» Input data:
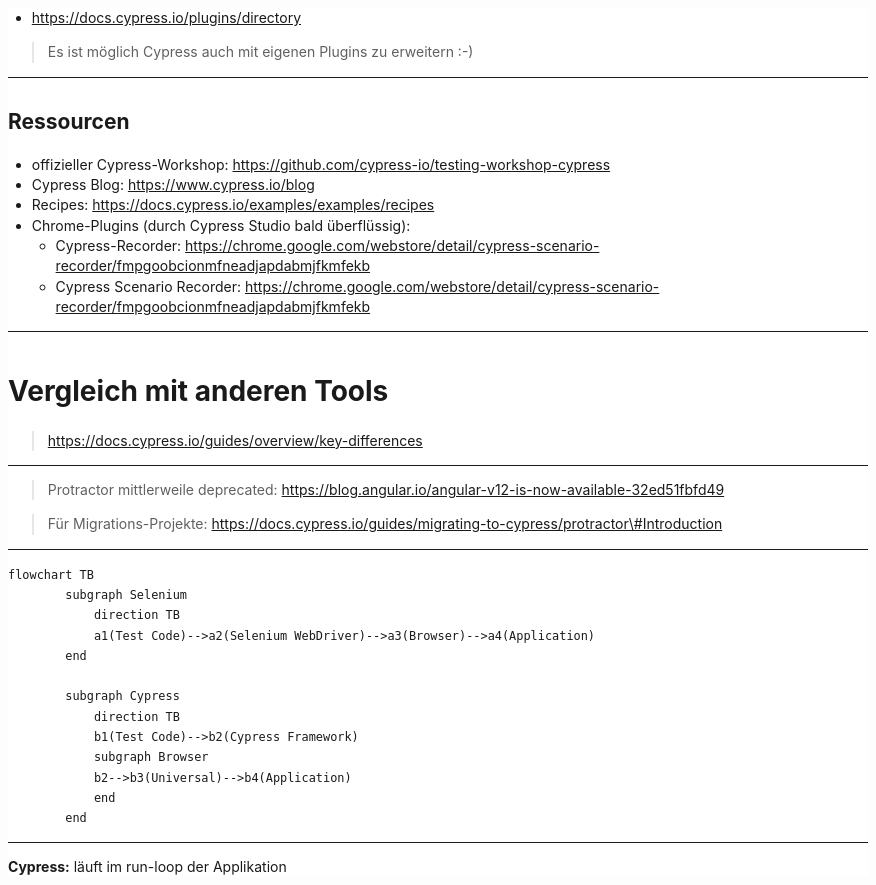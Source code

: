 -   https://docs.cypress.io/plugins/directory

> Es ist möglich Cypress auch mit eigenen Plugins zu erweitern :-)

------------------------------------------------------------------------



## Ressourcen

-   offizieller Cypress-Workshop: https://github.com/cypress-io/testing-workshop-cypress
-   Cypress Blog: https://www.cypress.io/blog
-   Recipes: https://docs.cypress.io/examples/examples/recipes
-   Chrome-Plugins (durch Cypress Studio bald überflüssig):
    -   Cypress-Recorder: https://chrome.google.com/webstore/detail/cypress-scenario-recorder/fmpgoobcionmfneadjapdabmjfkmfekb
    -   Cypress Scenario Recorder: https://chrome.google.com/webstore/detail/cypress-scenario-recorder/fmpgoobcionmfneadjapdabmjfkmfekb

------------------------------------------------------------------------



# Vergleich mit anderen Tools

> https://docs.cypress.io/guides/overview/key-differences

------------------------------------------------------------------------

> Protractor mittlerweile deprecated: https://blog.angular.io/angular-v12-is-now-available-32ed51fbfd49

> Für Migrations-Projekte: https://docs.cypress.io/guides/migrating-to-cypress/protractor\#Introduction

------------------------------------------------------------------------

``` {.render_mermaid args="-w 400" style="font-size: 100%;"}
flowchart TB
        subgraph Selenium
            direction TB
            a1(Test Code)-->a2(Selenium WebDriver)-->a3(Browser)-->a4(Application)
        end

        subgraph Cypress
            direction TB
            b1(Test Code)-->b2(Cypress Framework)
            subgraph Browser
            b2-->b3(Universal)-->b4(Application)
            end
        end
```

------------------------------------------------------------------------

**Cypress:** läuft im run-loop der Applikation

» Problem:
Give only how many lines above hold "guides".

» Response:
2